Hammerson details survival funding strategy

Hammerson plans to raise £552 million, while offloading £274 million worth of assets to help offset “the extraordinary disruption caused by COVID-19”.

The shopping centre owner is proposing a rights issue, alongside the sale of the company’s 50 per cent stake in VIA outlets, to bring in a combined £825 million.

Earlier this week, the company revealed it was in talks with Dutch pension fund APG to sell its share of the portfolio of European shopping destinations.

The move follows net retail income falling by 27 per cent like-for-like to £87.3 million, because of Coronavirus store closures, reduced rental collections and retailer administrations.

Hammerson also plans to introduce more flexible leasing models and renegotiate rent prices with stores in its centres, responding to the likes of Arcadia Group asking for rent holidays during the pandemic.

“Today we have announced a series of transactions to recapitalise the business and reduce leverage by a quarter,” stated David Atkins, Hammerson's chief executive.

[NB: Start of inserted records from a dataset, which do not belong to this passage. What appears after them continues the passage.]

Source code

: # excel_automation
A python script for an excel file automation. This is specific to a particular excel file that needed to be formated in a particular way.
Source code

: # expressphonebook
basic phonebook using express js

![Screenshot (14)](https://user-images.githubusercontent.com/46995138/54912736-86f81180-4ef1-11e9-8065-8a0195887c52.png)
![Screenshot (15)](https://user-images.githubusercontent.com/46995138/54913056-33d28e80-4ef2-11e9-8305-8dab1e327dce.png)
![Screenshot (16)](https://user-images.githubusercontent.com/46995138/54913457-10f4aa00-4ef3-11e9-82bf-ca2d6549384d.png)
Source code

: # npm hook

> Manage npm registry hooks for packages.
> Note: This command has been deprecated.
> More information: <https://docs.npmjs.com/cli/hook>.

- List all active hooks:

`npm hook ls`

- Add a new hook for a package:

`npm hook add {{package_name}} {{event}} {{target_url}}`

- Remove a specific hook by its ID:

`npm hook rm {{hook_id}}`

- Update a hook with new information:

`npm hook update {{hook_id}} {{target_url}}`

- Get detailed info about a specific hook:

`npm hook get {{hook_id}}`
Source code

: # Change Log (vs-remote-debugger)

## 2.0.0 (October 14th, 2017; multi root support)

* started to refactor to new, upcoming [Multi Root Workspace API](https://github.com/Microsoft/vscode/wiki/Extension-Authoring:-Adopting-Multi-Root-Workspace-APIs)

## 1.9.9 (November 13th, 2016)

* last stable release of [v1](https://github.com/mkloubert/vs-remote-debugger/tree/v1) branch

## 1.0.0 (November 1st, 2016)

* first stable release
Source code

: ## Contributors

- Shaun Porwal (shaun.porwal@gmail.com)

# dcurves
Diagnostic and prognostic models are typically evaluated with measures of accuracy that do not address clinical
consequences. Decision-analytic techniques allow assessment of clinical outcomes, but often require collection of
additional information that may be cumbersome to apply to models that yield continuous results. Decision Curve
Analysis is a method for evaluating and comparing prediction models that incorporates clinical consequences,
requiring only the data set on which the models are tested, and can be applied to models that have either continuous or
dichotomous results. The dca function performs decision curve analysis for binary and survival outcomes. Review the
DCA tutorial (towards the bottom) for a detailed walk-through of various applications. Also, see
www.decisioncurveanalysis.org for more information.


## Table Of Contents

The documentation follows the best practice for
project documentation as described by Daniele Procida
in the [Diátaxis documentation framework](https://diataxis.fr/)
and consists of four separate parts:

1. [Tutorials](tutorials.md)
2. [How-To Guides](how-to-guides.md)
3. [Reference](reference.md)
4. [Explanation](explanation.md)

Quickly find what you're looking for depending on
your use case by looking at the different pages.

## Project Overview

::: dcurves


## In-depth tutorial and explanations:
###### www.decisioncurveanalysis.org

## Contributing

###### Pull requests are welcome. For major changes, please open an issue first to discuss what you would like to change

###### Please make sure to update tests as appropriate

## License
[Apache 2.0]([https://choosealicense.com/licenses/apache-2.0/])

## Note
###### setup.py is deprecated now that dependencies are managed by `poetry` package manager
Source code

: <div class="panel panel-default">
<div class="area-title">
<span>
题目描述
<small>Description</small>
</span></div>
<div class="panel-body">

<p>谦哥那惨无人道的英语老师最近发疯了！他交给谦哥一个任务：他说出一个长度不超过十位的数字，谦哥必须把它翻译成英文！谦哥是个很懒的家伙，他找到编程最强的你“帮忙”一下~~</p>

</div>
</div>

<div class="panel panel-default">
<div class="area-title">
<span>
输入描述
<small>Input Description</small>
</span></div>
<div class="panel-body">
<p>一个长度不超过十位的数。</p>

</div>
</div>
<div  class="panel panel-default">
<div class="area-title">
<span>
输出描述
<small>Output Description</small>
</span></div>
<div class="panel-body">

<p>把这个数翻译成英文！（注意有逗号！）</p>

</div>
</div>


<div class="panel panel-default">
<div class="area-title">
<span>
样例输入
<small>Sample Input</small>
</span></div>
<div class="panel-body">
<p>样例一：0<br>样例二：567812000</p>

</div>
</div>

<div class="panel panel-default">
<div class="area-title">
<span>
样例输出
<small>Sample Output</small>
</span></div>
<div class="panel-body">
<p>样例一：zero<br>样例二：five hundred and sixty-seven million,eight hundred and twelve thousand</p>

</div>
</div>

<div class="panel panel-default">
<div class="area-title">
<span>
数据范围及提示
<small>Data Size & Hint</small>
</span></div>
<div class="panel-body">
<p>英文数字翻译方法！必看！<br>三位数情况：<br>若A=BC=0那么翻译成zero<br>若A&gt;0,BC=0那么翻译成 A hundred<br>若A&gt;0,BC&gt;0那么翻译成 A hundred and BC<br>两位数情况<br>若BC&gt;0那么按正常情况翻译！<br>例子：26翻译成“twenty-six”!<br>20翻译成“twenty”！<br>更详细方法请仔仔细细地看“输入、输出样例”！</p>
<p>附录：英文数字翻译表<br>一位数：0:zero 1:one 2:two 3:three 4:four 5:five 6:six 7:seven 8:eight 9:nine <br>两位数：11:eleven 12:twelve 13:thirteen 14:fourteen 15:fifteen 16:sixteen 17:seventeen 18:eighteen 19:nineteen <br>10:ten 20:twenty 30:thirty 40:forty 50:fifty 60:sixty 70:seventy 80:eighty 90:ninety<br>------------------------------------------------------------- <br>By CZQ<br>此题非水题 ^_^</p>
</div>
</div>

“Looking forward, we will continue to dispose of assets and recycle capital from across the portfolio as we create a business focused on flagship destinations and mixed-use City Quarters over the medium term.

“The extraordinary disruption caused by Covid-19 on the retail property sector, the economy and society as a whole is reflected in these half year results," he continued, adding: “The pandemic has exacerbated structural shifts in retail, exerting further pressure on both property owners and brands, and provided further evidence that the UK’s historic leasing model has served its time - it is outdated, inflexible and needs to change."

Atkins concluded that the new UK leasing approach is simpler, reflecting an omnichannel retail environment which rewards positive performance on both sides.

“It will deliver a sustainable, growing income stream and we are in initial discussions with retailers and anticipate introducing the first of the new leases later this year.”